MP investiga acúmulo de cargos e cobra biometria em Lima Campos

A promotora de Justiça Marina Carneiro Lima de Oliveira instaurou o Procedimento Administrativo nº 000863-278/2026 para acompanhar, de forma estrutural, possíveis casos de acúmulo irregular de cargos públicos, incompatibilidade de jornadas de trabalho, falhas no controle de frequência funcional e eventual pagamento de salários sem a efetiva prestação dos serviços.

Segundo a portaria, o Ministério Público identificou uma série de denúncias, manifestações encaminhadas à Ouvidoria e procedimentos já em andamento envolvendo profissionais da saúde e da educação que estariam acumulando vínculos públicos de forma potencialmente irregular.

De acordo com o documento, a preocupação da Promotoria vai além de casos isolados.

A investigação busca verificar se existe uma deficiência estrutural nos mecanismos de controle adotados pela Prefeitura de Lima Campos para fiscalizar a frequência dos servidores, conferir a compatibilidade de horários e evitar pagamentos indevidos.

A promotora destaca que a simples declaração formal de compatibilidade de horários não é suficiente para legitimar o acúmulo de cargos públicos.

O Ministério Público pretende verificar se existe compatibilidade material entre as jornadas, se os deslocamentos são viáveis e se os serviços estão sendo efetivamente prestados.

– Prefeitura terá que entregar lista completa de servidores

Como uma das primeiras medidas da investigação, o Ministério Público determinou que a Secretaria Municipal de Administração encaminhe, no prazo de 30 dias, uma extensa relação contendo informações de todos os profissionais da saúde e educação vinculados ao município.
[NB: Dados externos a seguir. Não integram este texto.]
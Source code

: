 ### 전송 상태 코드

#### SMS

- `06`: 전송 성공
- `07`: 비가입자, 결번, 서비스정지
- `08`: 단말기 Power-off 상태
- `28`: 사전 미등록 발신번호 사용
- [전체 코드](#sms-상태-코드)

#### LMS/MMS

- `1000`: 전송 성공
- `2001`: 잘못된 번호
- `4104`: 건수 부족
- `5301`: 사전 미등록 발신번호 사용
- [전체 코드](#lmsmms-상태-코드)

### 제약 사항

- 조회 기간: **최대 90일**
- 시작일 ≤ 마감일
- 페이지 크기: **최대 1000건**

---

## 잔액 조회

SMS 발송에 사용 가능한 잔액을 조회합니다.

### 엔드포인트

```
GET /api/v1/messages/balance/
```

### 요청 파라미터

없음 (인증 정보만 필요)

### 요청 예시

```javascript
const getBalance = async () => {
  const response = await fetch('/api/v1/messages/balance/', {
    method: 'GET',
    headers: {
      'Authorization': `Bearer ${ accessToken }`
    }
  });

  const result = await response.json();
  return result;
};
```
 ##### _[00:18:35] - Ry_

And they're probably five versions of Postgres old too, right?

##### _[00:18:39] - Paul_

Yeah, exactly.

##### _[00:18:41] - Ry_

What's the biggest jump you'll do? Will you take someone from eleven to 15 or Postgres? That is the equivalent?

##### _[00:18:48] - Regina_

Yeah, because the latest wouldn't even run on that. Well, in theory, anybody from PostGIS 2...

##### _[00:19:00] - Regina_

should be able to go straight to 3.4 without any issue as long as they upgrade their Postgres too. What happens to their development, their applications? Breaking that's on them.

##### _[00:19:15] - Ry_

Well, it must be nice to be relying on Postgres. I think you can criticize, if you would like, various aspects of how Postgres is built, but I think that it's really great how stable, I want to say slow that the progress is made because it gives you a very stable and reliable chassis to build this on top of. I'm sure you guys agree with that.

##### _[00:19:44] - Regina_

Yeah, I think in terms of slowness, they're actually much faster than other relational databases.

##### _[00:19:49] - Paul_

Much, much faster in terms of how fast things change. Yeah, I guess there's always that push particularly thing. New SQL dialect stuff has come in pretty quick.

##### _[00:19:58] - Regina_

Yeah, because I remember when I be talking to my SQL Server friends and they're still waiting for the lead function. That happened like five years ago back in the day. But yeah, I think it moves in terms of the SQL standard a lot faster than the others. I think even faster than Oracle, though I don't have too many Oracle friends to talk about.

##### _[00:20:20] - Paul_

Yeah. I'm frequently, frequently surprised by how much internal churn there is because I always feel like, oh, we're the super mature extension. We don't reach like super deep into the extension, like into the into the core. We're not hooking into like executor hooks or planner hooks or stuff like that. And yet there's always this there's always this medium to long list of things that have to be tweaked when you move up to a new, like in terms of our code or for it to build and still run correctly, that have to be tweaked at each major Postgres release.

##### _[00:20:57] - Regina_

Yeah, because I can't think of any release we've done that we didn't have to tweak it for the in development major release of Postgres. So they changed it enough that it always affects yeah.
Também foram requisitados os atos normativos que regulamentam controle de frequência, teletrabalho, plantões, banco de horas, jornadas especiais e mecanismos de fiscalização funcional.

Além disso, a gestão municipal deverá informar quais sistemas utiliza para controlar a presença dos servidores, incluindo biometria, ponto eletrônico, folhas de frequência, escalas de plantão e sistemas informatizados.

– TCE será acionado para cruzar dados

Outra medida determinada pela promotora Marina Carneiro Lima de Oliveira foi o envio de ofício ao Tribunal de Contas do Estado do Maranhão (TCE-MA).

O objetivo é solicitar cooperação técnica para cruzamento de dados funcionais de profissionais da saúde e educação, buscando identificar:

1- Vínculos simultâneos potencialmente incompatíveis;

2- Jornadas excessivas;

3- Acúmulo irregular de cargos;

4- Possíveis pagamentos sem contraprestação laboral.

– O Ministério Público também quer acesso a auditorias, relatórios técnicos e estudos já realizados pelo TCE sobre o tema.

Paralelamente ao procedimento investigatório, a Promotoria expediu a Recomendação Administrativa nº 000862-278/2026, também assinada pela promotora Marina Carneiro Lima de Oliveira e publicada em 18 de junho de 2026.

No documento, o Ministério Público recomenda ao prefeito e aos secretários municipais de Administração de Lima Campos a adoção de uma série de medidas preventivas para corrigir possíveis falhas na gestão de pessoal.

Entre as determinações recomendadas estão:

– Revisão de todos os acúmulos de cargos

A Prefeitura deverá promover uma análise interna de todos os servidores que mantêm mais de um vínculo público.

– Implantação de biometria

O Ministério Público recomenda a implantação de mecanismos efetivos de controle biométrico de frequência, especialmente nas áreas da saúde e educação.

– Fim do teletrabalho informal

A recomendação orienta que o município não permita trabalho remoto ou jornadas flexíveis sem regulamentação específica e sem mecanismos objetivos de fiscalização.

– Declaração obrigatória de vínculos

Os servidores deverão apresentar periodicamente declarações informando vínculos públicos e privados eventualmente mantidos.

– Abertura de processos internos

Sempre que forem identificados indícios de incompatibilidade de horários ou ausência de prestação dos serviços, a administração deverá instaurar procedimentos administrativos para apuração dos fatos.

A Prefeitura de Lima Campos terá prazo de 60 dias para apresentar ao Ministério Público documentos comprovando o cumprimento das medidas recomendadas.

A promotora alerta que o descumprimento injustificado poderá resultar na adoção de medidas judiciais e extrajudiciais, incluindo a instauração de inquéritos civis específicos, ações civis públicas e responsabilização dos agentes públicos eventualmente envolvidos.

A atuação do Ministério Público busca fortalecer os mecanismos de controle interno da administração municipal e prevenir prejuízos aos cofres públicos decorrentes de possíveis irregularidades na gestão de pessoal.